Not that he needs the help. Those gamers who venture into NBA 2K’s annual MyCareer mode had better not hope for actual quality in the storytelling. The writing for the entire series’ Career Mode is garbage and the player’s avatar is inevitably a cocky prick whether you choose to be nice or mean. “Nice” and “Mean,” by the way, represent the entirety of your decision-making ability in the game, so don’t expect a very immersive experience off the court, either.
Spike Lee himself couldn’t save the series’ story mode this year. Most people would forgive the fact that the story Lee wrote and directed was God-awful. The MyCareer story and writing are always terrible and Spike Lee has long since passed the days when he could be reliably held to some standard of quality. The real travesty is that Spike Lee’s feature film-style take on the mode — which doesn’t allow for any player input — makes the first six hours of a gamer’s career feel like way more of a grind than usual.

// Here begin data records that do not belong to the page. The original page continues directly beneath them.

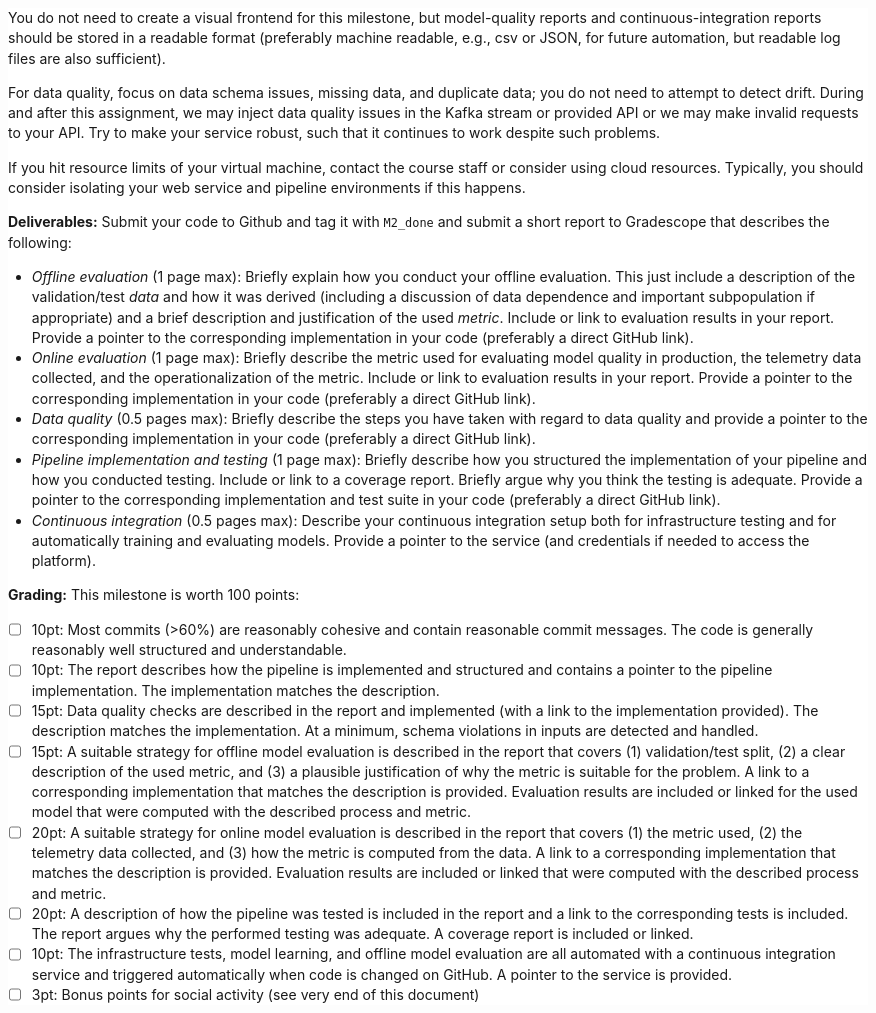 You do not need to create a visual frontend for this milestone, but model-quality reports and continuous-integration reports should be stored in a readable format (preferably machine readable, e.g., csv or JSON, for future automation, but readable log files are also sufficient).

For data quality, focus on data schema issues, missing data, and duplicate data; you do not need to attempt to detect drift. During and after this assignment, we may inject data quality issues in the Kafka stream or provided API or we may make invalid requests to your API. Try to make your service robust, such that it continues to work despite such problems.

If you hit resource limits of your virtual machine, contact the course staff or consider using cloud resources. Typically, you should consider isolating your web service and pipeline environments if this happens. 

**Deliverables:** Submit your code to Github and tag it with `M2_done` and submit a short report to Gradescope that describes the following:

* *Offline evaluation* (1 page max): Briefly explain how you conduct your offline evaluation. This just include a description of the validation/test *data* and how it was derived (including a discussion of data dependence and important subpopulation if appropriate) and a brief description and justification of the used *metric*. Include or link to evaluation results in your report. Provide a pointer to the corresponding implementation in your code (preferably a direct GitHub link).
* *Online evaluation* (1 page max): Briefly describe the metric used for evaluating model quality in production, the telemetry data collected, and the operationalization of the metric. Include or link to evaluation results in your report. Provide a pointer to the corresponding implementation in your code (preferably a direct GitHub link).
* *Data quality* (0.5 pages max): Briefly describe the steps you have taken with regard to data quality and provide a pointer to the corresponding implementation in your code (preferably a direct GitHub link).
* *Pipeline implementation and testing* (1 page max): Briefly describe how you structured the implementation of your pipeline and how you conducted testing. Include or link to a coverage report. Briefly argue why you think the testing is adequate. Provide a pointer to the corresponding implementation and test suite in your code (preferably a direct GitHub link).
* *Continuous integration* (0.5 pages max): Describe your continuous integration setup both for infrastructure testing and for automatically training and evaluating models. Provide a pointer to the service (and credentials if needed to access the platform).

**Grading:** This milestone is worth 100 points: 

* [ ] 10pt: Most commits (>60%) are reasonably cohesive and contain reasonable commit messages. The code is generally reasonably well structured and understandable.
* [ ] 10pt: The report describes how the pipeline is implemented and structured and contains a pointer to the pipeline implementation. The implementation matches the description.
* [ ] 15pt: Data quality checks are described in the report and implemented (with a link to the implementation provided). The description matches the implementation. At a minimum, schema violations in inputs are detected and handled.
* [ ] 15pt: A suitable strategy for offline model evaluation is described in the report that covers (1) validation/test split, (2) a clear description of the used metric, and (3) a plausible justification of why the metric is suitable for the problem. A link to a corresponding implementation that matches the description is provided. Evaluation results are included or linked for the used model that were computed with the described process and metric.
* [ ] 20pt: A suitable strategy for online model evaluation is described in the report that covers (1) the metric used, (2) the telemetry data collected, and (3) how the metric is computed from the data. A link to a corresponding implementation that matches the description is provided. Evaluation results are included or linked that were computed with the described process and metric.
* [ ] 20pt: A description of how the pipeline was tested is included in the report and a link to the corresponding tests is included. The report argues why the performed testing was adequate. A coverage report is included or linked.
* [ ] 10pt: The infrastructure tests, model learning, and offline model evaluation are all automated with a continuous integration service and triggered automatically when code is changed on GitHub. A pointer to the service is provided.
* [ ] 3pt: Bonus points for social activity (see very end of this document)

Where in games past, players were forced in between games to listen to some super shallow dialogue about being a good teammate or getting over a loss before subsequently making an equally shallow decision about whether to be a benevolent shit heel or an arrogant shit heel, Spike Lee’s 2K joint doubles down on the cliches without providing the relief of being allowed to behave like an insolent child in response (because being a jerk in video games is fun).
The Same, Just Shinier
Even more disappointing, the series’ typically stellar gameplay and overall presentation are starting to stagnate. While this year’s inclusion of some nifty commentary extras was cool, the character models that anchor these scenes are still living happily in the uncanny valley. Maybe it’s the stiff movements, maybe it’s the glassy eyes or the mumbly mouths. Whatever it is, it’s unsettling.
It seems like the burden of a yearly release is allowing less and less room for the developers at 2K Sports to refine what’s already there, a problem similar to the one Ubisoft buckled under earlier this month. Such a tight production and release schedule doesn’t allow for a lot of innovation. While the on-court gameplay requires the least amount of tuning (it’s just everything else that sucks), it could still use a yearly polish or the occasional modification. Of course, you’d need a proper tutorial to introduce a gameplay modification, so it’s kind a catch-22.
TL;DR: I love me some NBA 2K, but if you think it’s designed well enough that the developers can really spend their time pretending to care about one character’s skills, then you’re either deluded or you work for 2K Sports. The on-court gameplay is second-to-none (maybe because the series has virtually no competition), but pretty much everything else about the title is a flaming disaster.